My mom opened a furniture store when I was about 10, and gave me my first
paying job. Seeing her work for herself, successfully, for years, gave me the
stubborn will to be an entrepreneur I have today. (She's not the only
entrepreneur in my family...my dad had an electronics shop, my dads mom owned
a thrift store, and my moms dad owned an auto body shop.)

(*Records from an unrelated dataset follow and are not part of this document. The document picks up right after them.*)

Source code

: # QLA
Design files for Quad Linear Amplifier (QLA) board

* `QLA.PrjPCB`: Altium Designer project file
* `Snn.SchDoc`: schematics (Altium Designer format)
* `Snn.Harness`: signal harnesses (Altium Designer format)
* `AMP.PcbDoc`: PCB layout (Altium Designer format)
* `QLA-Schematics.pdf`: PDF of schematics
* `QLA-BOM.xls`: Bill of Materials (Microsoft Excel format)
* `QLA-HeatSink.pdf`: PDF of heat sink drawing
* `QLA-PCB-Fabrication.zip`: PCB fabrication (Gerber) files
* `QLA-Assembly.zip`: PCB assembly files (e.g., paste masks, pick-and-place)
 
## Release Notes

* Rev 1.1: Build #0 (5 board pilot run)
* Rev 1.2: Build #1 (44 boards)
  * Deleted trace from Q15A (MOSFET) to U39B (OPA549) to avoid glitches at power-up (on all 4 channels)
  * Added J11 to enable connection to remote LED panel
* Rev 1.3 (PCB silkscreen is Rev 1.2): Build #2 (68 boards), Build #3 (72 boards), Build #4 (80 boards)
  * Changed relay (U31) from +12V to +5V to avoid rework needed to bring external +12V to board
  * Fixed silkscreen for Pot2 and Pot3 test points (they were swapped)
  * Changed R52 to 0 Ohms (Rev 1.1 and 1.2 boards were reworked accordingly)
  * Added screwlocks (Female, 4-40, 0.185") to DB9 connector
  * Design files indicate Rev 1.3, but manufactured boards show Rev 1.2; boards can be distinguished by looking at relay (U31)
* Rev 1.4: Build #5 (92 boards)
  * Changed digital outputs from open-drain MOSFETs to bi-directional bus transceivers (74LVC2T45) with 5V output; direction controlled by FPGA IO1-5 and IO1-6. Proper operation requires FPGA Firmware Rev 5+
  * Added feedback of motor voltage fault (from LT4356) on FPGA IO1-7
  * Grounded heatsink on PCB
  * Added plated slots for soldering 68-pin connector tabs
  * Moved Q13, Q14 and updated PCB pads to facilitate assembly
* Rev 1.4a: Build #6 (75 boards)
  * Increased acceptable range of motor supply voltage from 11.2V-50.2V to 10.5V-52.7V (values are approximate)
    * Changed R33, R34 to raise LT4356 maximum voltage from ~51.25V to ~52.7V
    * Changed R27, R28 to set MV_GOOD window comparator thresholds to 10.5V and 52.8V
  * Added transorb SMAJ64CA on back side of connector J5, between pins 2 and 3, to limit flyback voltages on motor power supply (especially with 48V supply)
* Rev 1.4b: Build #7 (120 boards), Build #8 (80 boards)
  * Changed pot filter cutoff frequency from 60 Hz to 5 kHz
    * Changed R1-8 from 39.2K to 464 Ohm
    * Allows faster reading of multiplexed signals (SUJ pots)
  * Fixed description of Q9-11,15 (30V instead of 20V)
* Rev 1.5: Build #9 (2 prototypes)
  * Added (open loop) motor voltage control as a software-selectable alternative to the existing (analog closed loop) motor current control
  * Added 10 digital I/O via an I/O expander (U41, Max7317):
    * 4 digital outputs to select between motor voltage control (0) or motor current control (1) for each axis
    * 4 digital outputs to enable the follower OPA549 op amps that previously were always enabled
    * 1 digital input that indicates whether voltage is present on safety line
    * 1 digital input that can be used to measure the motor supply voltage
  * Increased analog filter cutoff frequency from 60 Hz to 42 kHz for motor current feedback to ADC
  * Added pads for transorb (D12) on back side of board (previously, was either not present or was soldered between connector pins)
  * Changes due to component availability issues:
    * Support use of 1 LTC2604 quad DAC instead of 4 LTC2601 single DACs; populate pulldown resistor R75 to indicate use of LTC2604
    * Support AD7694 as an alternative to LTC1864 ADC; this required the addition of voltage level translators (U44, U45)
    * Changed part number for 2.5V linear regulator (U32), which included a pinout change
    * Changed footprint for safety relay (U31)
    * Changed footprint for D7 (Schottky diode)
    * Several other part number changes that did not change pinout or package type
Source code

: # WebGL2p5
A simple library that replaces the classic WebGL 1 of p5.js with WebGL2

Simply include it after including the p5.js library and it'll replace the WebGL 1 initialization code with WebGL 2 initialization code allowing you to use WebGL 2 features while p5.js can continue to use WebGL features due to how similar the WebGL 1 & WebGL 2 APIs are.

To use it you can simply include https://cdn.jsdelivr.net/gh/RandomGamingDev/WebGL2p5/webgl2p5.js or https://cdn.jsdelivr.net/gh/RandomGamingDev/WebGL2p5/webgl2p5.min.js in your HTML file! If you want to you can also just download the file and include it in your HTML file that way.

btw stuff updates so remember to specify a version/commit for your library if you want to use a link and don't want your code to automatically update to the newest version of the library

Entrepreneurialism is seemingly either genetic or picked up from parents,
because my sister also owns her own business, and I'm on my second (or third,
if you count my computer repair business when I was in middle and high
school).

I think it was my dads idea to make me earn half of any major purchase (like
bikes, guitars, computers, etc.), which I suspect was also instrumental in my
becoming an entrepreneur.

------
mattjaynes
Just read this post from Guy Kawasaki:

<http://blog.guykawasaki.com/2007/05/just_in_time_fo.html>

It got me thinking about my mother and the sacrifices she made in bearing us
and bringing us up. Looking back, I definitely can see how she influenced me
and helped give me the confidence to seek adventure and take risks.

For example, one time I decided to experiment with cooking and decided to make
a dish concocted of orange-wedges, cheese, lemon juice, and some other random
ingredients. My dad was concerned that I would waste the food (he was right)
but my mother insisted that I be able to try it out for myself. It was the
most disgusting food ever! I tried to eat as much of it as I could, but it was
a good lesson that cheese and oranges aren't a great combination!

As I look back, I can remember countless examples of her encouragement to
pursue new ventures (even when it was obvious I would fail). I can't recall
her ever expressing doubt that I would succeed. And I guess she was right if
you look at failure as a success in learning.

Anyway, thanks Mama! Happy Mother's Day!

------
martijnengler
Yes, she's still bitchin' most of the time. ;)

One of the reasons I keep holding on is to proof her wrong. When I started my
first business (working on my second now) she disapproved it from before I
even started: "it won't work", "it will only cost you money"... When I finally
did start (with some help from my (now-ex-)girlfriend who motivated me a lot)
she was all like "Yeah, you can do it". She seems to be like that: supporting
me when it's "too late". Like those kind of friends you never see, until you
suddenly have money.

My dad on the other hand, .. Well, he can be a critic too, but he can set me
back on track sometimes and gives me advice.

So yes, she did influence it (still does), but not in the way you probably
meant.

------
dawie
Richard Branson talks alot about how his mother influenced him in his biograhy
- "Loosing my Virginity"

------
benhoyt
I'm sure she influenced it -- she's a great mum (NZ spelling). But when I was
growing up, Dad was always the I-have-a-brilliant-idea person.